Based on our data exploration, I have decided to train three models using the tf-idf vector, sentiment compound score, Text Standard score as my features, and Party as my labels. Due to the clear separation of our data exploration, I have decided to choose.
- Linear Support Vector Machine Classifier (SVC)
- Random Forest Classifier (RF)
- Adaboost Classifier
Since our goal is to evaluate intraparty dissonance, I have to decide to use leaders only for model training and evaluation. Once the best model is selected, we will apply the model to all the other senators. Finally, since our features include words from the test set tweet, we will use leaders tweets from another date to ensure that our model works with some unseen data.
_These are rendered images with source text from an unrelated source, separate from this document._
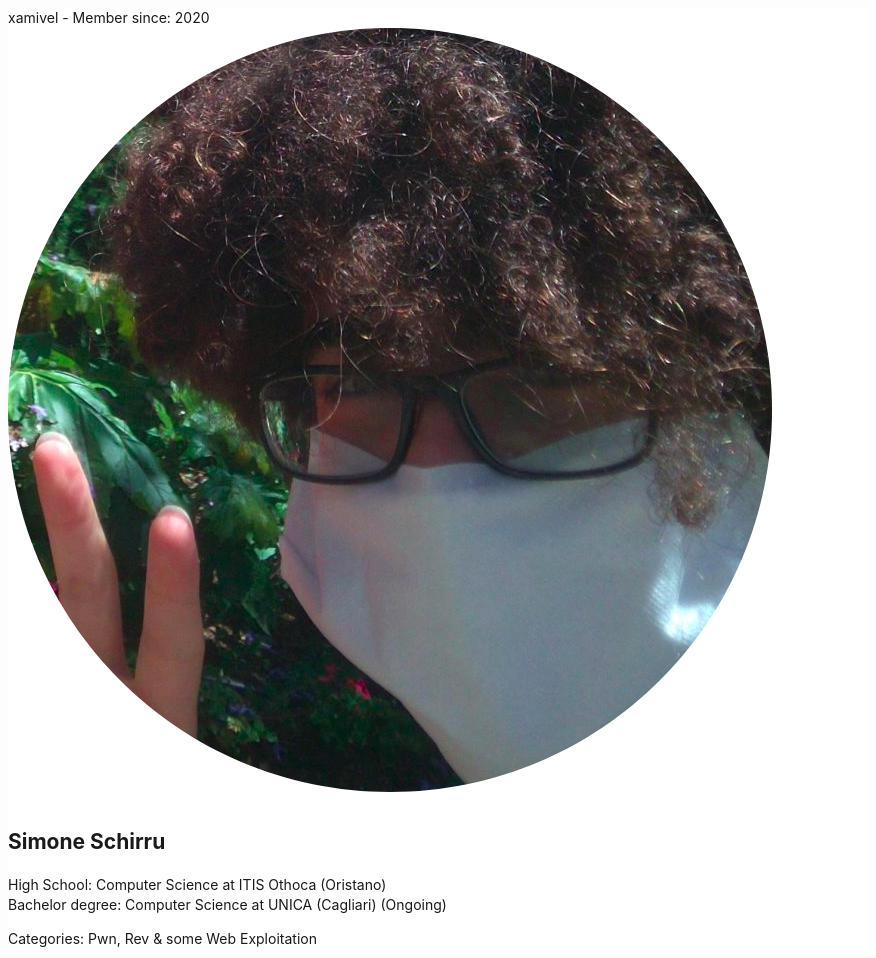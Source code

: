 
<div class="card h-50 mb-3">
    <div class="card-header text-dark">
        xamivel - Member since: 2020
    </div>
    <div class="card-body">
        <div class="row">
            <div class="col-2">
                <img src="../assets/img/avatars/xamivel.png" alt="avatar">
            </div>
            <div class="col-10">
                <h2 class="card-title text-dark">Simone Schirru</h2>
                <p class="card-text">
                    High School: Computer Science at ITIS Othoca (Oristano) <br>
                    Bachelor degree: Computer Science at UNICA (Cagliari) (Ongoing)
                </p>
            </div>
        </div>
    </div>
    <div class="card-footer">
        Categories: Pwn, Rev & some Web Exploitation
    </div>
</div>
The best parameter was selected using a RandomSearchCV with cross-validation of 5. The ROC/Precision-Recall curve model has shown that the Random Forest classifier and Adaboost classifier are on equal footing in performance, but SVC lags in many metrics. We also added the confusion matrix of the RF model.
However, here it is important to note that. For us to train an RF model, it would only take around 12 seconds, but the Adaboost model would take 232 seconds. Therefore, if time is a concern for you, I would suggest RF models.
Once the model is complete, let’s use it to evaluate all tweets made by all the senators and see if they are more similar to what republican leaders would tweet or what democrat leaders would tweet. We aggregate the number of right/leader leaning tweets by Senator and graph it as a scatter plot.
The result is just like the scatterplot in our exploratory data analysis—a clear separation between the two parties with some, but very minor, miss classification inside.
Even applying the model on tweets from another date, the model could still classify the leaders' affilitation correctly roughly 80 percent of the time. Also, the separation of the party is still visible on the aggregation of the Senator's tweets.
Out of the box, both RF and AdaBoost models perform exceptionally (>90 % accuracy) at identifying the leader's party affiliation based on their tweets. These models still maintain 80 percent accuracy when predicting tweets in the following weeks. It is essential to note that, AdaBoost model requires up to 30-40 times more time to train. Therefore, I recommend the RF model for this project.
When we use the model to predict every US senators' tweets, their aggregation score shows a noticeable pattern that divides the two parties in the United States. To my surprise, even with tweets of the following week, this pattern is still apparent. Based on this result, it is quite convincing that we could build a quantitive, data-driven model that predicts a politician's party affiliation base on their Twitter account. With a little bit of polishing, this model can be a method to quantify their political spectrum and to measure any intraparty dissonance.
While this report shows some significant results, it would be interesting to go back into the features and investigate the words that tilt a tweet's scale from being republican or democrats. Decomposing the aggregation score using Principal Companet analysis and comparing the PCA ranking to the ideology score (like this: https://www.govtrack.us/congress/members/report-cards/2019/house/ideology) would also be very interesting. If there is a positive correlation between the two scores, this could be an alternative method for us to review our politicians. I would also like to expand this analysis onto the House of Representatives and see if this trend still stands. Finally, would this evaluation method still hold on the local election level? If it does, it would be awesome to have an app that allows you to enter a person’s Twitter account and immediately give you an idea where he lies compare to national politicians.
Another idea is to see how does the aggregation score changes at different times. Since I am doing this project during the 2020 Presidental election, I would say the consensus is that the party a very unified. Would we see this separation during the midterm election? It would be interesting to find out!
With that, the possibility of building on this model is endless. Hopefully, you enjoy this report!